→ REQUIRED ACTION: For every line in the data below that contains "text", copy the line.

→ EXTRACTED ENTRIES:
═══
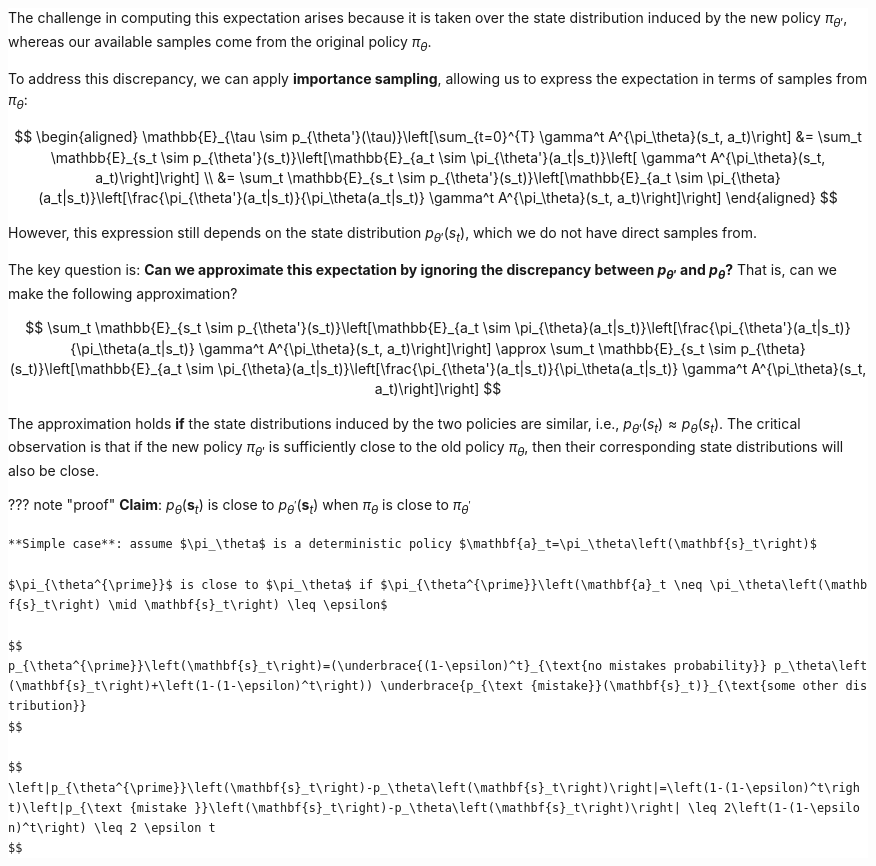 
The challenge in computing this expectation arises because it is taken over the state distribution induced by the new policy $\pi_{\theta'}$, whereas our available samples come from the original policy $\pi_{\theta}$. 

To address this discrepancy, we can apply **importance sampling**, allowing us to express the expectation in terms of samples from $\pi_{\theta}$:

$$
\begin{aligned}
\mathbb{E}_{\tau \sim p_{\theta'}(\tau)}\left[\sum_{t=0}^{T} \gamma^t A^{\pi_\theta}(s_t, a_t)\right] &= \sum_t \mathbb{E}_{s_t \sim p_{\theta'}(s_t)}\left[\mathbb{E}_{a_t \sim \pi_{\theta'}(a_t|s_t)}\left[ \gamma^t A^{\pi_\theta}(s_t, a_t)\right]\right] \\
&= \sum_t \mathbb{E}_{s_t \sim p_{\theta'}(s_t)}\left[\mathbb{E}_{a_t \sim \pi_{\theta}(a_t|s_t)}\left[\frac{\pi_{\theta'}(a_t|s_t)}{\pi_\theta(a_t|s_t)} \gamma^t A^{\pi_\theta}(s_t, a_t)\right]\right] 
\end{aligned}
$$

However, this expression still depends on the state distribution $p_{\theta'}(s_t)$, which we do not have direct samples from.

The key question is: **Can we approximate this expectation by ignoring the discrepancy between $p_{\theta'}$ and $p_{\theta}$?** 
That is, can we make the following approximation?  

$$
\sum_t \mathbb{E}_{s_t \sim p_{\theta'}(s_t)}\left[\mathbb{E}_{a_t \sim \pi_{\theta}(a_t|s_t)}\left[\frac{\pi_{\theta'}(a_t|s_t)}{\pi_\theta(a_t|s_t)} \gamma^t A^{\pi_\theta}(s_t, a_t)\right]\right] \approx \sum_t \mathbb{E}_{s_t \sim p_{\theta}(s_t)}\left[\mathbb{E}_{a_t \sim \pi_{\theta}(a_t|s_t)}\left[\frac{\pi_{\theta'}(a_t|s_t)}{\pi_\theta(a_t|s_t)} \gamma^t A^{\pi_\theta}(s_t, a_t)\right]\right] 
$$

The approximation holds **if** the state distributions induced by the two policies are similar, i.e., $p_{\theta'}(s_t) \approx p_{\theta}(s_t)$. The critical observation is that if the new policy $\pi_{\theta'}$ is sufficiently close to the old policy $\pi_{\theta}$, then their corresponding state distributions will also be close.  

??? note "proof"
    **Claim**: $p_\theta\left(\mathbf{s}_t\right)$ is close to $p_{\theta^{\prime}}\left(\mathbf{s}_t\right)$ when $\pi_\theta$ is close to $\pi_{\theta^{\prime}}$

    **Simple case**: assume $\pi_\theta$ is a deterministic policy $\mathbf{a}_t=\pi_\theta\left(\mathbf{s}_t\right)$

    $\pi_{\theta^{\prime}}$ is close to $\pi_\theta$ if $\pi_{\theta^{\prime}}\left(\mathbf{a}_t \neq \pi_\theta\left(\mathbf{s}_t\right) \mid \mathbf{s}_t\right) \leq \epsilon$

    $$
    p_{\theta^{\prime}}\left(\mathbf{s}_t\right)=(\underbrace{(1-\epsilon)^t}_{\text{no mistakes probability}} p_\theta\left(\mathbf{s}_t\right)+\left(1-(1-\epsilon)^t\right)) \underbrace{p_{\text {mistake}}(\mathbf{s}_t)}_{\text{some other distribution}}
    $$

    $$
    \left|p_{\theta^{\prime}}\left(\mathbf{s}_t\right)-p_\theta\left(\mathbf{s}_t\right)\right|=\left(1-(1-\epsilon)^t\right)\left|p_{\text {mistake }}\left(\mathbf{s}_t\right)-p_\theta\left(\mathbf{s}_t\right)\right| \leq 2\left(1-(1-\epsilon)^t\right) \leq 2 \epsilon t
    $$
═══
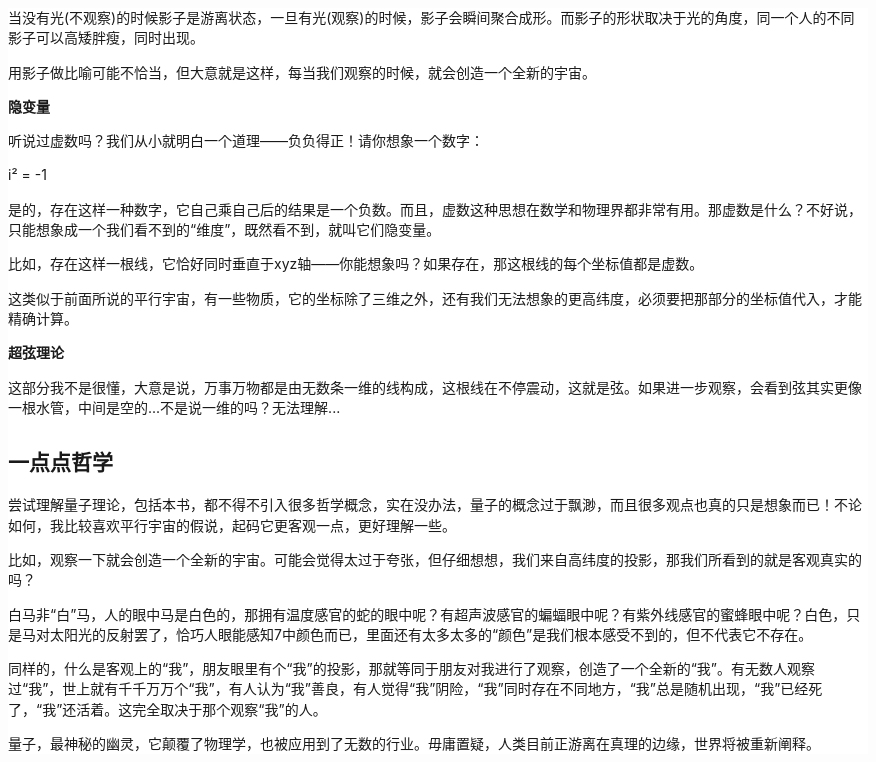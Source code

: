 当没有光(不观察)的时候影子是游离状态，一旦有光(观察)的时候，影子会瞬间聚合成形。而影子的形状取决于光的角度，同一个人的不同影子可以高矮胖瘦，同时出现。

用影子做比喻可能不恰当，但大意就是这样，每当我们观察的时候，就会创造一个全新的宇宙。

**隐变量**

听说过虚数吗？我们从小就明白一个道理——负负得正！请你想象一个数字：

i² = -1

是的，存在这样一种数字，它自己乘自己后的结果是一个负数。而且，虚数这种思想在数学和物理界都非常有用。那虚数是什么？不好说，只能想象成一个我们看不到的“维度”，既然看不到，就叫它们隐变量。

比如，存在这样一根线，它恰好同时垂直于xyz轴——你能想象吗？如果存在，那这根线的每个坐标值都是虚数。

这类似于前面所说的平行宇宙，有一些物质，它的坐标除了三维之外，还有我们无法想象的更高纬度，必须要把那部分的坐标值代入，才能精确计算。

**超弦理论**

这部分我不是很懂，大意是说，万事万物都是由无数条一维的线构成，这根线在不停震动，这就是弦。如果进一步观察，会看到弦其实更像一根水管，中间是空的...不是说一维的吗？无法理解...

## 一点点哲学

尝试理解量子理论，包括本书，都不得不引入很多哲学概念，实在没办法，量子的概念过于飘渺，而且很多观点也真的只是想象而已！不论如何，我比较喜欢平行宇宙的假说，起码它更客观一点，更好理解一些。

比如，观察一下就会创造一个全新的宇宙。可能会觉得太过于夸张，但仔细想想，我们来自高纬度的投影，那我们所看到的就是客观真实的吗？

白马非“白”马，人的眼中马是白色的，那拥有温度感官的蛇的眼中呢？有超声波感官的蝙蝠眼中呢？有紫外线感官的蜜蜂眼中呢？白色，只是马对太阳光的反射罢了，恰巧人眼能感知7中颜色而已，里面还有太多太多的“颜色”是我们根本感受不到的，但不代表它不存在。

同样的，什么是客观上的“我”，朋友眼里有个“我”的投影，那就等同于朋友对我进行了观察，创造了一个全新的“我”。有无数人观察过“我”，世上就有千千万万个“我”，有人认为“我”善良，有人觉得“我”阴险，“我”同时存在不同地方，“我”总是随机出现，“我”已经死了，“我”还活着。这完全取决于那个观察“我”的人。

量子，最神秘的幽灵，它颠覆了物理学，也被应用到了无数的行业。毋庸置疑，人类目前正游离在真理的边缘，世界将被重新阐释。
═══
→ EXPECTED ANSWER:
    p_{\theta^{\prime}}\left(\mathbf{s}_t\right)=(\underbrace{(1-\epsilon)^t}_{\text{no mistakes probability}} p_\theta\left(\mathbf{s}_t\right)+\left(1-(1-\epsilon)^t\right)) \underbrace{p_{\text {mistake}}(\mathbf{s}_t)}_{\text{some other distribution}}
    \left|p_{\theta^{\prime}}\left(\mathbf{s}_t\right)-p_\theta\left(\mathbf{s}_t\right)\right|=\left(1-(1-\epsilon)^t\right)\left|p_{\text {mistake }}\left(\mathbf{s}_t\right)-p_\theta\left(\mathbf{s}_t\right)\right| \leq 2\left(1-(1-\epsilon)^t\right) \leq 2 \epsilon t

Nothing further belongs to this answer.